* DESCRIPTION OF THE TASK
Your answer should consist of every line in the records that holds "sihan".

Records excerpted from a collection
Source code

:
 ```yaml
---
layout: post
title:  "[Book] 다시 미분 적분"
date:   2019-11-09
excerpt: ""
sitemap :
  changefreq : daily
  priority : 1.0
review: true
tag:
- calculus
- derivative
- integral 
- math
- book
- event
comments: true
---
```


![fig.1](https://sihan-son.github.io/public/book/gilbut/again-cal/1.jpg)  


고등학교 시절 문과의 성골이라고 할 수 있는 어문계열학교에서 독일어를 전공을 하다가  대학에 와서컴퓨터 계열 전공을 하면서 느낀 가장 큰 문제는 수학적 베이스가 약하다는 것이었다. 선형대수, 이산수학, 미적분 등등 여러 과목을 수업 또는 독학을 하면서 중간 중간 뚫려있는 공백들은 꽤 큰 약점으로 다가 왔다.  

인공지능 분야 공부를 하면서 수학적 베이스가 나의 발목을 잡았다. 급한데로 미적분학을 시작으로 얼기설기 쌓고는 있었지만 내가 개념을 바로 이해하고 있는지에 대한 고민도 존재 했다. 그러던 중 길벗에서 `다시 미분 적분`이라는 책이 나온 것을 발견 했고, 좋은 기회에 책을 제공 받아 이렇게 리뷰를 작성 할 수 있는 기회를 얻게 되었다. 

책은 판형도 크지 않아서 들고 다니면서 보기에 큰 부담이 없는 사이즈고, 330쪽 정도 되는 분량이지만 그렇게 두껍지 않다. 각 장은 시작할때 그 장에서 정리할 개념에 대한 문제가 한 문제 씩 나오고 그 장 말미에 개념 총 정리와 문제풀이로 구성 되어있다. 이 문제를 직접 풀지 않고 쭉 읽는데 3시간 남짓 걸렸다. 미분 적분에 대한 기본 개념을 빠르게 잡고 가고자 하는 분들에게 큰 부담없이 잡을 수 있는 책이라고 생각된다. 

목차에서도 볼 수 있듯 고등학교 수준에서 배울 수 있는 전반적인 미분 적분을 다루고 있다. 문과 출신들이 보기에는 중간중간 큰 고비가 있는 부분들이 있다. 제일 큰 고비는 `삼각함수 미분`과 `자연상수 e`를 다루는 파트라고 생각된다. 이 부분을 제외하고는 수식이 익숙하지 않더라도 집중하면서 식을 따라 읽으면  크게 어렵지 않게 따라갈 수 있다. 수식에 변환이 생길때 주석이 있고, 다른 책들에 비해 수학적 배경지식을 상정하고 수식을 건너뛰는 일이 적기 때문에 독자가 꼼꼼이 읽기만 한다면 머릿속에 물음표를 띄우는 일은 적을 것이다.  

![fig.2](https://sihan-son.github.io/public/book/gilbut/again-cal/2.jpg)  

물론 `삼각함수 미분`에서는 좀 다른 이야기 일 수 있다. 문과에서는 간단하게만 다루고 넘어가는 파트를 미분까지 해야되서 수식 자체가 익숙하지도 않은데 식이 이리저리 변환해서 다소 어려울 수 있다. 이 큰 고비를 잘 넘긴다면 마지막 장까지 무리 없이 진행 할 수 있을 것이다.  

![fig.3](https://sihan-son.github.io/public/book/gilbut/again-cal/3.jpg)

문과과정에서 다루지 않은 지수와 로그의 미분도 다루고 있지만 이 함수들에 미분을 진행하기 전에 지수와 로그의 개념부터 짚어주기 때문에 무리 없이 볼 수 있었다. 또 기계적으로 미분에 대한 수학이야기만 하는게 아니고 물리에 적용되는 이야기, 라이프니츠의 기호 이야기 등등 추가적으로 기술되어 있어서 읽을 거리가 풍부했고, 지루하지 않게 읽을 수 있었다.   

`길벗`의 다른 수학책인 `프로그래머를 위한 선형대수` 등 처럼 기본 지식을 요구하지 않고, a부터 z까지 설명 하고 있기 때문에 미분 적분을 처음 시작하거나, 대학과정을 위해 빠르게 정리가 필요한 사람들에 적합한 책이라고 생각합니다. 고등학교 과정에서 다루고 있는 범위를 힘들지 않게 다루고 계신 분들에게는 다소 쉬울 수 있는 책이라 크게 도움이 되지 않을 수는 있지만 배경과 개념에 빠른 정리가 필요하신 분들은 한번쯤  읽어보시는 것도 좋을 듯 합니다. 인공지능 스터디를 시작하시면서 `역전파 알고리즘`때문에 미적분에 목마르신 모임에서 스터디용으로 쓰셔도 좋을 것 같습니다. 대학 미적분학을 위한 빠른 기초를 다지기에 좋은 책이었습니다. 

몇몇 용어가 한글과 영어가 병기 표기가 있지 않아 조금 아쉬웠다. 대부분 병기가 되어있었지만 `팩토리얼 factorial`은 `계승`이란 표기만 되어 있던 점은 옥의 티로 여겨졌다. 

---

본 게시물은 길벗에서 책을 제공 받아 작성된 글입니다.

* ANSWER TO THIS EXERCISE
![fig.1](https://sihan-son.github.io/public/book/gilbut/again-cal/1.jpg)  
![fig.2](https://sihan-son.github.io/public/book/gilbut/again-cal/2.jpg)  
![fig.3](https://sihan-son.github.io/public/book/gilbut/again-cal/3.jpg)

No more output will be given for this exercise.